* _RECORDS SHOWN_:
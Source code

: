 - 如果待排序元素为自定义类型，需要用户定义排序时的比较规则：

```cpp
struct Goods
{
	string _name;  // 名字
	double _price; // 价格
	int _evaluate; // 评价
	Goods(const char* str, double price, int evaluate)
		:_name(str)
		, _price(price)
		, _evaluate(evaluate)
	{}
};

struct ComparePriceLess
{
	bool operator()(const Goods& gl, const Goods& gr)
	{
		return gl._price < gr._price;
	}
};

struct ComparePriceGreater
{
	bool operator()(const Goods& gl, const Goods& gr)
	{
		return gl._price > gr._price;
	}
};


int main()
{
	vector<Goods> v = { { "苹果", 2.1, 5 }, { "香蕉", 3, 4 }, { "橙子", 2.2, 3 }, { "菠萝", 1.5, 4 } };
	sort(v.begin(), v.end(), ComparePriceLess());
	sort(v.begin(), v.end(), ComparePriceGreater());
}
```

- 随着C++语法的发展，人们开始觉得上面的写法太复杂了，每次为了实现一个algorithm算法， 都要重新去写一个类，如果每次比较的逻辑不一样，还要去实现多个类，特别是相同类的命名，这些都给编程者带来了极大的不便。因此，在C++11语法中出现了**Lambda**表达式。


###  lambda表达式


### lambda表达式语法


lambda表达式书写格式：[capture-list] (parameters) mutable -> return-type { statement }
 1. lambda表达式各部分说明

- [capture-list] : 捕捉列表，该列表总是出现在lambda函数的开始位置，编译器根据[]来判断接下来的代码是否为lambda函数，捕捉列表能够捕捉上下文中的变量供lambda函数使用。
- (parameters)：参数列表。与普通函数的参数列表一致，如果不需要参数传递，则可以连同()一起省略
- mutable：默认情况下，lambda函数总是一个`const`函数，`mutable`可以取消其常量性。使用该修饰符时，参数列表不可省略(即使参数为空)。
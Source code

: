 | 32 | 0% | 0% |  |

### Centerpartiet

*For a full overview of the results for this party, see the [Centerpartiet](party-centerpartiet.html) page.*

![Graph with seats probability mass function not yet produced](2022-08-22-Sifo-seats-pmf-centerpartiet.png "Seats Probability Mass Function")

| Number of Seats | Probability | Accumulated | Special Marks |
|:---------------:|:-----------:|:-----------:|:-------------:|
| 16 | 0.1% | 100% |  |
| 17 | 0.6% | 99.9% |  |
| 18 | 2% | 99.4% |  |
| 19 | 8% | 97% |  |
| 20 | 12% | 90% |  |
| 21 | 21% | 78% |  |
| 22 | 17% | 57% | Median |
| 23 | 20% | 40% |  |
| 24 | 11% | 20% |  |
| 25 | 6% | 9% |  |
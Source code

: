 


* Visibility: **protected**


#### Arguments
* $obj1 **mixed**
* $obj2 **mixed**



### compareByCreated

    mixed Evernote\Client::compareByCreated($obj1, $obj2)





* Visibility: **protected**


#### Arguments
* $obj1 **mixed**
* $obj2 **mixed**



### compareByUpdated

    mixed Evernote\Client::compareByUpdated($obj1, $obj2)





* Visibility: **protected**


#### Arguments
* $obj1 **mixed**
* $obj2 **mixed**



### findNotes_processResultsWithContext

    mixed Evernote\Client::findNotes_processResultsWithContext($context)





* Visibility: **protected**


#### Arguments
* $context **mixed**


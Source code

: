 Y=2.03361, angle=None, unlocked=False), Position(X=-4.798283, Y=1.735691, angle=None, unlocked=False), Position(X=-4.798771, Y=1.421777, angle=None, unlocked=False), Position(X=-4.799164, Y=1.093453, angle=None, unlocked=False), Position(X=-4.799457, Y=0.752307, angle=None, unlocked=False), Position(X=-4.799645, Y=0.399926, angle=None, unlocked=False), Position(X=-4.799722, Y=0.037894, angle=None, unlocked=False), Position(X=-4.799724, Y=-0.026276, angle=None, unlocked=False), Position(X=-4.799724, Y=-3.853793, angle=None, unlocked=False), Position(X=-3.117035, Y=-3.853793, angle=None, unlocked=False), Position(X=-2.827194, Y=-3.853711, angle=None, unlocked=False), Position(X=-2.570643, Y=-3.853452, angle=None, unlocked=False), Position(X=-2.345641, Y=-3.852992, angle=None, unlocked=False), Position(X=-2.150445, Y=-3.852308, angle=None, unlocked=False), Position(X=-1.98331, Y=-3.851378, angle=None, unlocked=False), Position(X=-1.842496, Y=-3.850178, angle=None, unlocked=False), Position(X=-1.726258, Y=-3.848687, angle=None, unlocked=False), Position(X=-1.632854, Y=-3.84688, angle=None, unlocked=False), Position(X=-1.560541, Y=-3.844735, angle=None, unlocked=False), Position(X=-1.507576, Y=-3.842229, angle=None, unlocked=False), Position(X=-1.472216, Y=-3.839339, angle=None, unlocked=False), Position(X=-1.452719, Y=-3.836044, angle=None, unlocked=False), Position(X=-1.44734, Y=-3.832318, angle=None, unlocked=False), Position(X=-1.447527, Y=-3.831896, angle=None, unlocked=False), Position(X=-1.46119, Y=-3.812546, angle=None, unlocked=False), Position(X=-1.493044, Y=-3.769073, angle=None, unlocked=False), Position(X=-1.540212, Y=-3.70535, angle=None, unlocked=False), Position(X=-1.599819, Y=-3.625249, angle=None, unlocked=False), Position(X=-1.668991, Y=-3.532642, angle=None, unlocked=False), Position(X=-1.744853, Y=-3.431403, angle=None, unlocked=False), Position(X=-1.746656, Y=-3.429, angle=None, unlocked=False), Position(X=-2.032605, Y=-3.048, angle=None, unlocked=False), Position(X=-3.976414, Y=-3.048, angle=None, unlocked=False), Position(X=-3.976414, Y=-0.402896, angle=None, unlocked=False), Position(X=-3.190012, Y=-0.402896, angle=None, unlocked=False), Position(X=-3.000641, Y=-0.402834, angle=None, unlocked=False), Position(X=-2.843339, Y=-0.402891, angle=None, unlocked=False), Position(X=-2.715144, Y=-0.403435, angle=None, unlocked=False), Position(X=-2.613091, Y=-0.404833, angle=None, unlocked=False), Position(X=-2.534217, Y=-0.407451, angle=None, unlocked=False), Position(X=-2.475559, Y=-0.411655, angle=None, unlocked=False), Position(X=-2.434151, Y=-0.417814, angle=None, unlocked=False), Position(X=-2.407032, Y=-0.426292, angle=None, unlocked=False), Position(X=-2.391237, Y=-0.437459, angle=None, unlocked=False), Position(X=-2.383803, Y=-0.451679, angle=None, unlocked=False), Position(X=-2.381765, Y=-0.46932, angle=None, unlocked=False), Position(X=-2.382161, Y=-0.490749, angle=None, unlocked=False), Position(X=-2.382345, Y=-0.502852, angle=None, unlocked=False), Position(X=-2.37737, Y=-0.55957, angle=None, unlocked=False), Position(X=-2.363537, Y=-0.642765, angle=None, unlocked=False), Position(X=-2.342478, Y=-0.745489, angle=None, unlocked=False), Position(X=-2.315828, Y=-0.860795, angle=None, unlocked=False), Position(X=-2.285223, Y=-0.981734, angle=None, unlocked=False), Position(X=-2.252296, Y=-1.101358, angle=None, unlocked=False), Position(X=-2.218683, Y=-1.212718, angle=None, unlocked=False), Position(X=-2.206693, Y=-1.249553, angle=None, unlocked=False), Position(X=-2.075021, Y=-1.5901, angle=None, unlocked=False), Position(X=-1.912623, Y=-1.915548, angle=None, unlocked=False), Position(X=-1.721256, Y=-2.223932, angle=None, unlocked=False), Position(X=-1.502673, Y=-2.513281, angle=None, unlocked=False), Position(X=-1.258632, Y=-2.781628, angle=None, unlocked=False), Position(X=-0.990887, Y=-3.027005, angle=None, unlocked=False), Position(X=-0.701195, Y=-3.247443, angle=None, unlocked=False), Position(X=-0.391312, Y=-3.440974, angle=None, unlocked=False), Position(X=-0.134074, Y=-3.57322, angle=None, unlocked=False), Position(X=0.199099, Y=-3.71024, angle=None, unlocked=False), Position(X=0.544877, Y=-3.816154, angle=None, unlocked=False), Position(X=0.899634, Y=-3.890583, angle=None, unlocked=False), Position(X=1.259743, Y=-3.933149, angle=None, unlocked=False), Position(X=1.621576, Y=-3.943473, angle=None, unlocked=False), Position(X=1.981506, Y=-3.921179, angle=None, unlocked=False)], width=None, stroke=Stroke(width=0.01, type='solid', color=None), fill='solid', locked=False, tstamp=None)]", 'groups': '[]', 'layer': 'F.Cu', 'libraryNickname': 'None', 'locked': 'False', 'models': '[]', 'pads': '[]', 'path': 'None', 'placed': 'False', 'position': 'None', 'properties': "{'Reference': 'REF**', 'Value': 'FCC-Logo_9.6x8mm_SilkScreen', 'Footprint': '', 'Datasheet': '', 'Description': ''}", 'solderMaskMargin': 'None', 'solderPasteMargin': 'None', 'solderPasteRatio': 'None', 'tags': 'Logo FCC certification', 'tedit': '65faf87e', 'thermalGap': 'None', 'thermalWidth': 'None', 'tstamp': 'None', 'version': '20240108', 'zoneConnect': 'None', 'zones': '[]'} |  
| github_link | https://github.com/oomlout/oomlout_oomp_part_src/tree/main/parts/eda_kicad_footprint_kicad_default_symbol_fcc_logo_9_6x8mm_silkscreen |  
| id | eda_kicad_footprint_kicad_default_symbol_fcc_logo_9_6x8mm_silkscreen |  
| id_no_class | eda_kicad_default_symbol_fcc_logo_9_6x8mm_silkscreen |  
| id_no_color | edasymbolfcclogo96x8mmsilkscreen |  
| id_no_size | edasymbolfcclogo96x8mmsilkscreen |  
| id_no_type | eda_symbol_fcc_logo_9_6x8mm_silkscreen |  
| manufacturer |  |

* _INSTRUCTIONS TO FOLLOW_:
In the records above, how many lines include the string "begin"? Answer with only the number.

* _RESULT_:
2